Dans ces circonstances, les banques centrales doivent intervenir pour fixer le prix des liquidités à un niveau raisonnable - il dépend alors d'une planification centralisée - plutôt que de le laisser osciller au gré de l'offre et de la demande du secteur privé. C'est la doctrine du "prêteur de dernier recours".

Durant 85 de ces 170 dernières années, l'idée qu'il ne faut non plus faire confiance aux marchés en période normale était également  admise, de crainte que cela ne conduise à un resserrement des liquidités ou à une bulle inflationniste. On a donc estimé que les banques centrales doivent fixer le prix des liquidités au jour le jour.

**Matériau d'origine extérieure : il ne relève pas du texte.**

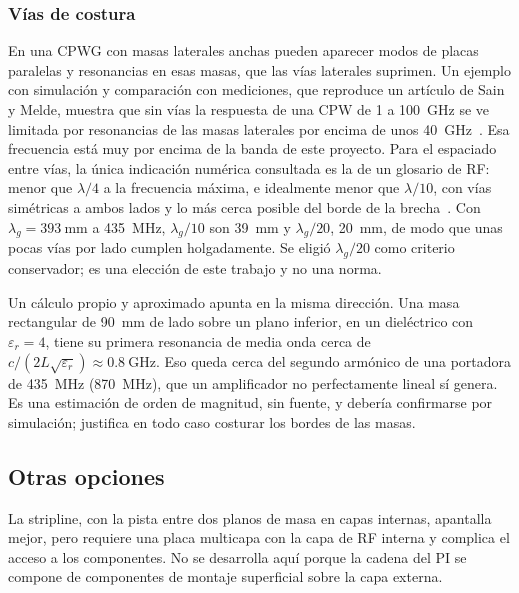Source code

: \subsubsection{Vías de costura}

En una CPWG con masas laterales anchas pueden aparecer modos de placas paralelas y resonancias en esas masas, que las vías laterales suprimen. Un ejemplo con simulación y comparación con mediciones, que reproduce un artículo de Sain y Melde, muestra que sin vías la respuesta de una CPW de 1 a \SI{100}{\giga\hertz} se ve limitada por resonancias de las masas laterales por encima de unos \SI{40}{\giga\hertz}~\cite{flexcompute,sain15}. Esa frecuencia está muy por encima de la banda de este proyecto. Para el espaciado entre vías, la única indicación numérica consultada es la de un glosario de RF\@: menor que $\lambda/4$ a la frecuencia máxima, e idealmente menor que $\lambda/10$, con vías simétricas a ambos lados y lo más cerca posible del borde de la brecha~\cite{rfessentialscpwg}. Con $\lambda_g = \SI{393}{\milli\metre}$ a \SI{435}{\mega\hertz}, $\lambda_g/10$ son \SI{39}{\milli\metre} y $\lambda_g/20$, \SI{20}{\milli\metre}, de modo que unas pocas vías por lado cumplen holgadamente. Se eligió $\lambda_g/20$ como criterio conservador; es una elección de este trabajo y no una norma.

Un cálculo propio y aproximado apunta en la misma dirección. Una masa rectangular de \SI{90}{\milli\metre} de lado sobre un plano inferior, en un dieléctrico con $\varepsilon_r = 4$, tiene su primera resonancia de media onda cerca de $c/(2L\sqrt{\varepsilon_r}) \approx \SI{0,8}{\giga\hertz}$. Eso queda cerca del segundo armónico de una portadora de \SI{435}{\mega\hertz} (\SI{870}{\mega\hertz}), que un amplificador no perfectamente lineal sí genera. Es una estimación de orden de magnitud, sin fuente, y debería confirmarse por simulación; justifica en todo caso costurar los bordes de las masas.

\subsection{Otras opciones}\label{sec:layout-otras}

La stripline, con la pista entre dos planos de masa en capas internas, apantalla mejor, pero requiere una placa multicapa con la capa de RF interna y complica el acceso a los componentes. No se desarrolla aquí porque la cadena del PI se compone de componentes de montaje superficial sobre la capa externa.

Selon Wicksell, les banques centrales doivent maintenir les taux d'intérêt sur le marché à un niveau voisin de leur taux naturel, alors que pour Keynes elles doivent compenser les variations dues au mimétisme des intervenants dans le cycle des affaires, de manière à stabiliser la demande agrégée et que pour Friedman, elles doivent veiller à maintenir stable le taux de croissance de la masse monétaire. En réalité, réaliser l'un de ces objectifs permet d'atteindre les autres, car ce sont les trois versants d'une même démarche et d'une même réalité.